Au cours de nos travaux, nous avons constaté l'importance absolue de la consultation pour la réussite du processus. C'est d'ailleurs le but visé par les amendements proposés par le Sénat, mais ceux-ci sont dilués par l'amendement proposé par le gouvernement. Le Sénat a examiné le projet de loi et a dit qu'il fallait assurer la reddition des comptes, l'ouverture et la transparence — trois éléments qui semblent absents chez le gouvernement. Celui-ci a fait preuve, au cours des trois dernières années et demie, d'un manque de reddition de comptes et de transparence, ce qui est très évident et clair pour le public canadien.
Le projet de loi est guidé par de bonnes intentions, c'est-à-dire d'aider le gouvernement à arriver, d'ici 2020, à protéger 10 p. 100 des zones marines du pays, un objectif établi par l'ancien gouvernement conservateur. Ce but est presque atteint, grâce à un excellent travail et à un processus de consultation très clair. Il est vrai qu'il a fallu 5, 7 ou même 10 ans pour établir certaines zones de protection marine, mais celles qui sont en place bénéficient de l'appui des communautés locales, parce qu'elles y trouvent quelque chose d'important pour elles.

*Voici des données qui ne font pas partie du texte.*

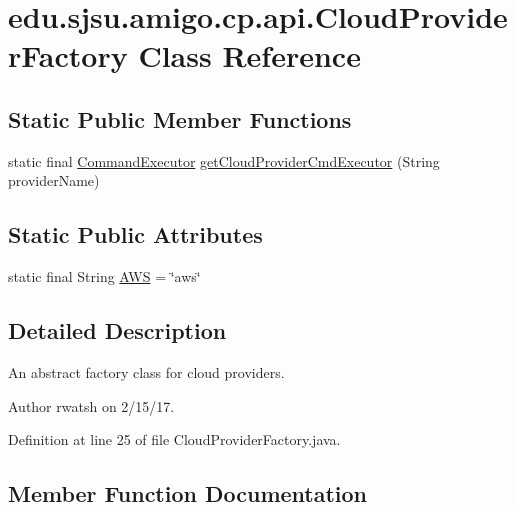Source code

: \hypertarget{classedu_1_1sjsu_1_1amigo_1_1cp_1_1api_1_1_cloud_provider_factory}{}\section{edu.\+sjsu.\+amigo.\+cp.\+api.\+Cloud\+Provider\+Factory Class Reference}
\label{classedu_1_1sjsu_1_1amigo_1_1cp_1_1api_1_1_cloud_provider_factory}
\subsection*{Static Public Member Functions}
\begin{DoxyCompactItemize}
\item 
static final \hyperlink{interfaceedu_1_1sjsu_1_1amigo_1_1cp_1_1api_1_1_command_executor}{Command\+Executor} \hyperlink{classedu_1_1sjsu_1_1amigo_1_1cp_1_1api_1_1_cloud_provider_factory_ab00e72894e1bafd2bc80bf6c204765b9}{get\+Cloud\+Provider\+Cmd\+Executor} (String provider\+Name)
\end{DoxyCompactItemize}
\subsection*{Static Public Attributes}
\begin{DoxyCompactItemize}
\item 
static final String \hyperlink{classedu_1_1sjsu_1_1amigo_1_1cp_1_1api_1_1_cloud_provider_factory_a6204ce8b947a782003efaeeb40ac68f1}{A\+WS} = \char`\"{}aws\char`\"{}
\end{DoxyCompactItemize}


\subsection{Detailed Description}
An abstract factory class for cloud providers.

\begin{DoxyAuthor}{Author}
rwatsh on 2/15/17. 
\end{DoxyAuthor}


Definition at line 25 of file Cloud\+Provider\+Factory.\+java.



\subsection{Member Function Documentation}
\mbox{\label{classedu_1_1sjsu_1_1amigo_1_1cp_1_1api_1_1_cloud_provider_factory_ab00e72894e1bafd2bc80bf6c204765b9}}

À titre d'exemple, les communautés du Nord auxquelles j'ai parlé souhaitaient avant tout tenir le reste du monde à l'écart de leurs pratiques culturelles, comme la pêche au béluga, pour qu'elles puissent continuer de les pratiquer de manière à maintenir leur mode de vie. J'ai eu des conversations intéressantes avec l'un des chefs, un gars fantastique qui voyage un peu pour représenter sa communauté. Il m'a dit que, quand il vient dans le Sud du Canada pour participer à des consultations ou à des rencontres avec le gouvernement, il doit délaisser son alimentation traditionnelle, composée de muktuk, de baleine et de phoque. Il m'a dit qu'il pouvait manger trois hamburgers pour souper et avoir encore faim. C'est seulement lorsqu'il retourne chez lui et mange du muktuk qu'il se sent enfin rassasié. C'est un aspect essentiel de la vie dans le Nord.
C'est pourquoi on a proposé la création de zones de protection marine dans les régions de Tuktoyaktuk et Paulatuk, sur la côte de l'Arctique. Les collectivités y ont vu des avantages, et le gouvernement partageait leur avis. Le gouvernement a mené un processus de consultation rigoureux auprès de ces collectivités afin de déterminer les critères à respecter, les zones à protéger et les attentes des collectivités quant aux activités qui seraient autorisées dans ces zones, notamment en ce qui concerne les pêches. Voilà des exemples des mesures qui ont été prises selon les règles appliquées par le gouvernement précédent. La consultation était rigoureuse, la rétroaction était constructive, et on travaillait en étroite collaboration avec les collectivités locales.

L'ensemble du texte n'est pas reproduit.